To add to the drama, my paladin was one of the sacrifices. And I only had one arm, because my team apparently could not live without my Drow Bane sword, and I was flesh-to-stoned. Yes, there were stoned jokes abound.

Brova
2015-06-25, 06:40 PM
Killing a god is easy. They have alignments and a finite number of hit dice. Just circle magic yourself up to the magic number of 10 + HD and cast the appropriate holy word clone. It's easier if you happen to be a Dweomerkeeper as you can do it without worrying about SR. The hardest part is getting into a position to do it before the god notices. As a rough mockup a Cleric 5/Dweomerkeeper 4/Hathran 5 can use circle magic, super natural spell, and appropriate holy word variants to kill any god once a day.

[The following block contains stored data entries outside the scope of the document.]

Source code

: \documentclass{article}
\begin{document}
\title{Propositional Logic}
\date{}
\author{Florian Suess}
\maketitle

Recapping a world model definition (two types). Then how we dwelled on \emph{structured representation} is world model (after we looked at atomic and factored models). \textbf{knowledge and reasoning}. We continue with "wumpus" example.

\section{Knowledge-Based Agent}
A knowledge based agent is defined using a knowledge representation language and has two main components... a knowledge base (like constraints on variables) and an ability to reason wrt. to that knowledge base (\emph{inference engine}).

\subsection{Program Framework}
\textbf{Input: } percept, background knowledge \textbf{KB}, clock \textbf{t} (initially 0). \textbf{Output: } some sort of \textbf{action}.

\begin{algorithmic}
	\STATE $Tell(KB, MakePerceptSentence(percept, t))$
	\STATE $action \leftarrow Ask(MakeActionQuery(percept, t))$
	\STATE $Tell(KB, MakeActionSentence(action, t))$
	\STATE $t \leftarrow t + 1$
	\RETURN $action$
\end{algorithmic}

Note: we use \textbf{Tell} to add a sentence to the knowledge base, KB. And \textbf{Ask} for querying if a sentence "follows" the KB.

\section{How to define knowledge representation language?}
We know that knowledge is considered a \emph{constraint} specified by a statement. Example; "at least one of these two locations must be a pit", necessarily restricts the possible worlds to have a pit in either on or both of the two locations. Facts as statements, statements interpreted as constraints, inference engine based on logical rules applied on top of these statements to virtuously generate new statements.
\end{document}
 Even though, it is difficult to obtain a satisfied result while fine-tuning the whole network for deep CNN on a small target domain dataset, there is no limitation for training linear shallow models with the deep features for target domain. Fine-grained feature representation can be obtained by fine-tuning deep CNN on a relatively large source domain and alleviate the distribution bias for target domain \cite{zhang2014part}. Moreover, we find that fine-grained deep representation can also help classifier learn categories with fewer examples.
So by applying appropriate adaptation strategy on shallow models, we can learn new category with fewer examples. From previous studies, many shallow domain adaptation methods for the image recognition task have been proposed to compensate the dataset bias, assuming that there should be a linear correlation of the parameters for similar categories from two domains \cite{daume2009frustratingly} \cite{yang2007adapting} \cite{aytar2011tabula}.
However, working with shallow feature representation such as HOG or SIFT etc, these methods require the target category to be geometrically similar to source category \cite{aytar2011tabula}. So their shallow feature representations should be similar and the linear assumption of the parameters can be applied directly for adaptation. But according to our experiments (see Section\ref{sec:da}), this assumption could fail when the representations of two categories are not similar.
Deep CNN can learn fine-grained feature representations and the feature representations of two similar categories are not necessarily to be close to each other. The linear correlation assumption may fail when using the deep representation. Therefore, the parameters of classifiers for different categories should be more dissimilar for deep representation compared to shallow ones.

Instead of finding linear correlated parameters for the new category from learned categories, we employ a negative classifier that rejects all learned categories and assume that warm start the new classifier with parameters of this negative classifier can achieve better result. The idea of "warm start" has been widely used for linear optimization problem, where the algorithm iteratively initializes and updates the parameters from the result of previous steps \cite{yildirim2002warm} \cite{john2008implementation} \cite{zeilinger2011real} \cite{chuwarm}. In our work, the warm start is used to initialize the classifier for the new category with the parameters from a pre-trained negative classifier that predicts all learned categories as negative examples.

Honestly, D&D gods are deeply unsatisfying. Basically all they actually do is demonstrate that the people writing D&D have no idea how to play D&D. The above Cleric, with some initiate of mystra goodness, random buffs, and acorn of far travel is basically better than any D&D god as written. The power of D&D is such that you can make people who are basically gods by the 12th to 15th range. simulacrum chaining, chain binding, Artificer skilldancing, Planar Shepherd, etc. Honestly, that might make a pretty sweet campaign.

Jowgen
2015-06-25, 07:04 PM
Ahh, a favorite topic of mine. There are 2 preparatory steps you'll need to follow regardless of whom or how you're trying to kill.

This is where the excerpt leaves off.